Copy every line from the records below that holds the word "between".

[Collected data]
<<<<
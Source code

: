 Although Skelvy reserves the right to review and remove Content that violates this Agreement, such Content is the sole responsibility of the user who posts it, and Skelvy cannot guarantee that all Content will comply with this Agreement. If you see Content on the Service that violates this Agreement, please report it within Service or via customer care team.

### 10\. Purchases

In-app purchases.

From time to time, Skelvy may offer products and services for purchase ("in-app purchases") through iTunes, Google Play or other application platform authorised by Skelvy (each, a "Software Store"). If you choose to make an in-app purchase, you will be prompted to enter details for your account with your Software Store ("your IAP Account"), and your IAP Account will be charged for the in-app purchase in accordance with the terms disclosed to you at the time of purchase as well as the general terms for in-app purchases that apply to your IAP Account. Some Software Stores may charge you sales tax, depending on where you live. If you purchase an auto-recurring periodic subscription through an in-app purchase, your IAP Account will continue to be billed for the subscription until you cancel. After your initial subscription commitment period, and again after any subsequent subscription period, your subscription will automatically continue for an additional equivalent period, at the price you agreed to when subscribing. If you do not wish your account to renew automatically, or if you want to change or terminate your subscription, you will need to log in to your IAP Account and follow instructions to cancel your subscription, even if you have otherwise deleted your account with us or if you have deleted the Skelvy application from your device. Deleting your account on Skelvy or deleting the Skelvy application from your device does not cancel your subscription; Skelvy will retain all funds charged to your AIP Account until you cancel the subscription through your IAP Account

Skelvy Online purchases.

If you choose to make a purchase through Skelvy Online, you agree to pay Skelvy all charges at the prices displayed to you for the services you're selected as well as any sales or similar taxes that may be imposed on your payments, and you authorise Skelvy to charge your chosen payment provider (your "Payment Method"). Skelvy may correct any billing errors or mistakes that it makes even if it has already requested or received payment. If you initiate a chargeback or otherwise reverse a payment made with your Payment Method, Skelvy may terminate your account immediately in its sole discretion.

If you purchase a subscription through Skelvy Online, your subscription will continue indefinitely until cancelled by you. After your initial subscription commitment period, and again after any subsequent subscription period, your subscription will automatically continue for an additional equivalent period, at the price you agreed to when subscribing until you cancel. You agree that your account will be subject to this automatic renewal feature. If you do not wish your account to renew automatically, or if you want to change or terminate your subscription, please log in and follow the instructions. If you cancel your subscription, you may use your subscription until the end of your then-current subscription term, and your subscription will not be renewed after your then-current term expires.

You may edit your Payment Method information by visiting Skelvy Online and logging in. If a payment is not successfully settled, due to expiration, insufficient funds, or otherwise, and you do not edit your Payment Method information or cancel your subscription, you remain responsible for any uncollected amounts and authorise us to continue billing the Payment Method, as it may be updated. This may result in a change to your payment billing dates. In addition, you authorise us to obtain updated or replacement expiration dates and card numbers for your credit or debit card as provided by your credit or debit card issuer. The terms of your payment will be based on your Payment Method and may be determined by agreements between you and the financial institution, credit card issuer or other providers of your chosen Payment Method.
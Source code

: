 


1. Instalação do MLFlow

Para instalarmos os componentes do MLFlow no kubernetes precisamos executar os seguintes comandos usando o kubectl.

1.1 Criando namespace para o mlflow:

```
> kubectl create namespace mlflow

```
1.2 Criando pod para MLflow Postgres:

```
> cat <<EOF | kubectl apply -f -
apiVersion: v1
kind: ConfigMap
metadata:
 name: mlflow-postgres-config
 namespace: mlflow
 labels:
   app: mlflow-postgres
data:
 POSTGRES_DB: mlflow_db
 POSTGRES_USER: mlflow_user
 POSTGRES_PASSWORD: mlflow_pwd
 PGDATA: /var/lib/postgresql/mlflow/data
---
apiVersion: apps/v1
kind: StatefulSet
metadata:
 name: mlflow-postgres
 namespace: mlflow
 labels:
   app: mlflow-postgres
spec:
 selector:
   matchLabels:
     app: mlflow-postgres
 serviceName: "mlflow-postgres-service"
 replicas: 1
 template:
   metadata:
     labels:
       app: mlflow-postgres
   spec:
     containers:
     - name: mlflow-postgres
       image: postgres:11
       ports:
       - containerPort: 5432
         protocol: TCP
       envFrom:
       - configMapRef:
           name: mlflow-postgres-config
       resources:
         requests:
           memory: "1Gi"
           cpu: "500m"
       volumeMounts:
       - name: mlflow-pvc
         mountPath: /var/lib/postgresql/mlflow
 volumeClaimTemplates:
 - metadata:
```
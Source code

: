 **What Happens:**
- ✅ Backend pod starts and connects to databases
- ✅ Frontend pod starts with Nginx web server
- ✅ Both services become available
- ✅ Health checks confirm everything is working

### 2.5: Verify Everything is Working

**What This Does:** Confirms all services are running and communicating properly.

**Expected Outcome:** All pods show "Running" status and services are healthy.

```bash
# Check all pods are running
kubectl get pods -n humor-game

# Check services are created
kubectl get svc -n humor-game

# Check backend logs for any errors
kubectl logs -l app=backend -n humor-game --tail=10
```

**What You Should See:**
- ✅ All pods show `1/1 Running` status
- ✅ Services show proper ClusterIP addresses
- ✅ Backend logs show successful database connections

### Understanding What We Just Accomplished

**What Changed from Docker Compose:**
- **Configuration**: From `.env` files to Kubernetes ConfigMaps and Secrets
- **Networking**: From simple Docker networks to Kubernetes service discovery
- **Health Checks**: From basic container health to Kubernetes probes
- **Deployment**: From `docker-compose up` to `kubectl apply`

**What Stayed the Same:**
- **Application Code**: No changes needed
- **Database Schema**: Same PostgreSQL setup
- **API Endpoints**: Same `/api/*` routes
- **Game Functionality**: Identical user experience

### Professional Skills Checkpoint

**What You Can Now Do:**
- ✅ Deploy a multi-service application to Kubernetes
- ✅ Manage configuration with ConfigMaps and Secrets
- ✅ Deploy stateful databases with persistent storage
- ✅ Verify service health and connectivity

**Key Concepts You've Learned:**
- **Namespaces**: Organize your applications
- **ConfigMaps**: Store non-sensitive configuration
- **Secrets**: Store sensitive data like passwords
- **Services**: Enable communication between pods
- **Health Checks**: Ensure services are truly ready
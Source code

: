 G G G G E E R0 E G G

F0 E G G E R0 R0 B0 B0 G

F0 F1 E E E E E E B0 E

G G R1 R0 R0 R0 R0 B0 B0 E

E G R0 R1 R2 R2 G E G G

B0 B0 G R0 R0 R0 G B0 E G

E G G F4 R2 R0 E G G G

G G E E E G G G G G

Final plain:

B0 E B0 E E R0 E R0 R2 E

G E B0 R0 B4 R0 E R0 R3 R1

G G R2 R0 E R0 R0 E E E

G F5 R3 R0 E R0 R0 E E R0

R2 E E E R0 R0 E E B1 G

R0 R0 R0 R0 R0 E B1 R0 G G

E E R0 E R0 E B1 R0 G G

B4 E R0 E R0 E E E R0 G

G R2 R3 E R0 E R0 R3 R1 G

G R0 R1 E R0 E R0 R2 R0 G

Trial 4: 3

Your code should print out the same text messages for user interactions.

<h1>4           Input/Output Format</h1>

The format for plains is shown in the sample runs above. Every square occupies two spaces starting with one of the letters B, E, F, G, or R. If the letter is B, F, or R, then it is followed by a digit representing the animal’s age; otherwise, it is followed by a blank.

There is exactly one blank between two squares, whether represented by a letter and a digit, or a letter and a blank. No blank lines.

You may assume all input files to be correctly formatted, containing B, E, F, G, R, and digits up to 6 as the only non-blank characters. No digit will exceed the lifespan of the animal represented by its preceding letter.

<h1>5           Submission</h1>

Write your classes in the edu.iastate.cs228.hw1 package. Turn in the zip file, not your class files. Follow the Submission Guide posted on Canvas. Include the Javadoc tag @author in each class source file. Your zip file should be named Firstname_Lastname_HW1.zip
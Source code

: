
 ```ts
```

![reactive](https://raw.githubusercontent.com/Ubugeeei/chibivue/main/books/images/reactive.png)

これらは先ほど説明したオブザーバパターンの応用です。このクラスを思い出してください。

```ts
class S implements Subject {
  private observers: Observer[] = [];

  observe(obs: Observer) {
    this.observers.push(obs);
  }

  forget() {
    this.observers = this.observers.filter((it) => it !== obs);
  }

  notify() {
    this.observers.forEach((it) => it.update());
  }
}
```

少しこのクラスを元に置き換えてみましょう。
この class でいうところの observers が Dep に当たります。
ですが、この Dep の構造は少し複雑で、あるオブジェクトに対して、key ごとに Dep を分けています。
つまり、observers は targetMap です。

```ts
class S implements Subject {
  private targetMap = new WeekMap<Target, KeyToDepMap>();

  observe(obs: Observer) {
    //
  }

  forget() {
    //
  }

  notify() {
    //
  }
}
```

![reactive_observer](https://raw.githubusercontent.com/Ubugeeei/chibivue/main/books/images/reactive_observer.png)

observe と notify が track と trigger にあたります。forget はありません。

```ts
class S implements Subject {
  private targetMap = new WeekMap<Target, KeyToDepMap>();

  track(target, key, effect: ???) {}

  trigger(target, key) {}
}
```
>>>>
§ WRITTEN ANSWER
You may edit your Payment Method information by visiting Skelvy Online and logging in. If a payment is not successfully settled, due to expiration, insufficient funds, or otherwise, and you do not edit your Payment Method information or cancel your subscription, you remain responsible for any uncollected amounts and authorise us to continue billing the Payment Method, as it may be updated. This may result in a change to your payment billing dates. In addition, you authorise us to obtain updated or replacement expiration dates and card numbers for your credit or debit card as provided by your credit or debit card issuer. The terms of your payment will be based on your Payment Method and may be determined by agreements between you and the financial institution, credit card issuer or other providers of your chosen Payment Method.
- **Services**: Enable communication between pods
There is exactly one blank between two squares, whether represented by a letter and a digit, or a letter and a blank. No blank lines.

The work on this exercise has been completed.